In the accounts of the four canonical Gospels, Jesus' triumphal entry into Jerusalem takes place about a week before his Resurrection. According to the Gospels, Jesus rode a donkey into Jerusalem, and the celebrating people there lay down their cloaks in front of him, and also lay down small branches of trees. The people sang part of Psalms 118: 25–26 – ... Blessed is He who comes in the name of the Lord. We bless you from the house of the Lord.
The symbolism of the donkey may refer to the Eastern tradition that it is an animal of peace, versus the horse, which is the animal of war. Therefore, a king came riding upon a horse when he was bent on war and rode upon a donkey when he wanted to point out he was coming in peace. Therefore, Jesus' entry to Jerusalem symbolized his entry as the Prince of Peace, not as a war-waging king.
In many lands in the ancient Near East, it was customary to cover in some way the path of someone thought worthy of the highest honour. The Hebrew Bible (II Kings 9:13) reports that Jehu, son of Jehoshaphat, was treated this way. Both the Synoptic Gospels and the Gospel of John report that people gave Jesus this form of honour. However, in the synoptics [i.e. the first 3 gospel accounts], they are only reported as laying their garments and cut rushes on the street, whereas John more specifically mentions palm fronds. The palm branch was a symbol of triumph and victory in Jewish tradition, and is treated in other parts of the Bible as such (e.g., Leviticus 23:40 and Revelation 7:9). Because of this, the scene of the crowd greeting Jesus by waving palms and carpeting his path with them and their cloaks has become symbolic and important.

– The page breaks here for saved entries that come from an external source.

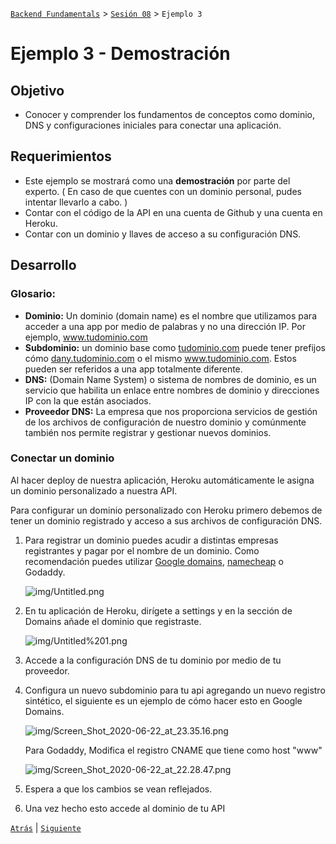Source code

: [`Backend Fundamentals`](../../README.md) > [`Sesión 08`](../Readme.md) > `Ejemplo 3`

# Ejemplo 3 - Demostración

## Objetivo

- Conocer y comprender los fundamentos de conceptos como dominio, DNS y configuraciones iniciales para conectar una aplicación.

## Requerimientos

- Este ejemplo se mostrará como una <b>demostración</b> por parte del experto. ( En caso de que cuentes con un dominio personal, pudes intentar llevarlo a cabo. )
- Contar con el código de la API en una cuenta de Github y una cuenta en Heroku.
- Contar con un dominio y llaves de acceso a su configuración DNS. 

## Desarrollo

### Glosario:

- **Dominio:** Un dominio (domain name) es el nombre que utilizamos para acceder a una app por medio de palabras y no una dirección IP. Por ejemplo, www.tudominio.com
- **Subdominio:** un dominio base como [tudominio.com](http://tudominio.com) puede tener prefijos cómo [dany.tudominio.com](http://dany.tudominio.com) o el mismo www.tudominio.com. Estos pueden ser referidos a una app totalmente diferente.
- **DNS:** (Domain Name System) o sistema de nombres de dominio, es un servicio que habilita un enlace entre nombres de dominio y direcciones IP con la que están asociados.
- **Proveedor DNS:** La empresa que nos proporciona servicios de gestión de los archivos de configuración de nuestro dominio y comúnmente también nos permite registrar y gestionar nuevos dominios.

### Conectar un dominio

Al hacer deploy de nuestra aplicación, Heroku automáticamente le asigna un dominio personalizado a nuestra API.

Para configurar un dominio personalizado con Heroku primero debemos de tener un dominio registrado y acceso a sus archivos de configuración DNS.

1. Para registrar un dominio puedes acudir a distintas empresas registrantes y pagar por el nombre de un dominio. Como recomendación puedes utilizar [Google domains](https://domains.google.com/), [namecheap](https://www.namecheap.com/) o Godaddy.

    ![img/Untitled.png](img/Untitled.png)

2. En tu aplicación de Heroku, dirígete a settings y en la sección de Domains añade el dominio que registraste.

    ![img/Untitled%201.png](img/Untitled%201.png)

3. Accede a la configuración DNS de tu dominio por medio de tu proveedor.
4. Configura un nuevo subdominio para tu api agregando un nuevo registro sintético, el siguiente es un ejemplo de cómo hacer esto en Google Domains.

    ![img/Screen_Shot_2020-06-22_at_23.35.16.png](img/Screen_Shot_2020-06-22_at_23.35.16.png)

    Para Godaddy, Modifica el registro CNAME que tiene como host "www"

    ![img/Screen_Shot_2020-06-22_at_22.28.47.png](img/Screen_Shot_2020-06-22_at_22.28.47.png)

5. Espera a que los cambios se vean reflejados.
6. Una vez hecho esto accede al dominio de tu API

[`Atrás`](../Reto-02) | [`Siguiente`](../Reto-03)
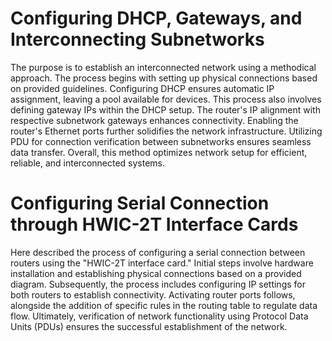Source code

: # Configuring DHCP, Gateways, and Interconnecting Subnetworks

The purpose is to establish an interconnected network using a methodical approach. The process begins with setting up physical connections based on provided guidelines. Configuring DHCP ensures automatic IP assignment, leaving a pool available for devices. This process also involves defining gateway IPs within the DHCP setup. The router's IP alignment with respective subnetwork gateways enhances connectivity. Enabling the router's Ethernet ports further solidifies the network infrastructure. Utilizing PDU for connection verification between subnetworks ensures seamless data transfer. Overall, this method optimizes network setup for efficient, reliable, and interconnected systems.

# Configuring Serial Connection through HWIC-2T Interface Cards

Here described the process of configuring a serial connection between routers using the "HWIC-2T interface card." Initial steps involve hardware installation and establishing physical connections based on a provided diagram. Subsequently, the process includes configuring IP settings for both routers to establish connectivity. Activating router ports follows, alongside the addition of specific rules in the routing table to regulate data flow. Ultimately, verification of network functionality using Protocol Data Units (PDUs) ensures the successful establishment of the network.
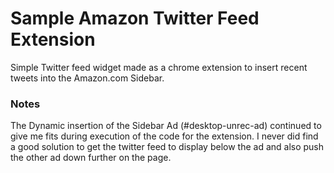 # Sample Amazon Twitter Feed Extension

Simple Twitter feed widget made as a chrome extension to insert recent tweets into the Amazon.com Sidebar.

### Notes

The Dynamic insertion of the Sidebar Ad (#desktop-unrec-ad) continued to give me fits during execution of the code for the extension.
I never did find a good solution to get the twitter feed to display below the ad and also push the other ad down further on the page.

In the 16th and 17th centuries, Palm Sunday was marked by the burning of Jack-'o'-Lent figures. This was a straw effigy which would be stoned and abused. Its burning on Palm Sunday was often supposed to be a kind of revenge on Judas Iscariot, who had betrayed Christ. It could also have represented the hated figure of Winter whose destruction prepares the way for Spring.
On Palm Sunday with Roman Catholic, Anglican and Lutheran congregations, palm fronds or foliage leaves/branches are blessed with holy water outside the church building. A procession also takes place. It may include the normal liturgical procession of clergy and acolytes, the parish choir, or the entire congregation.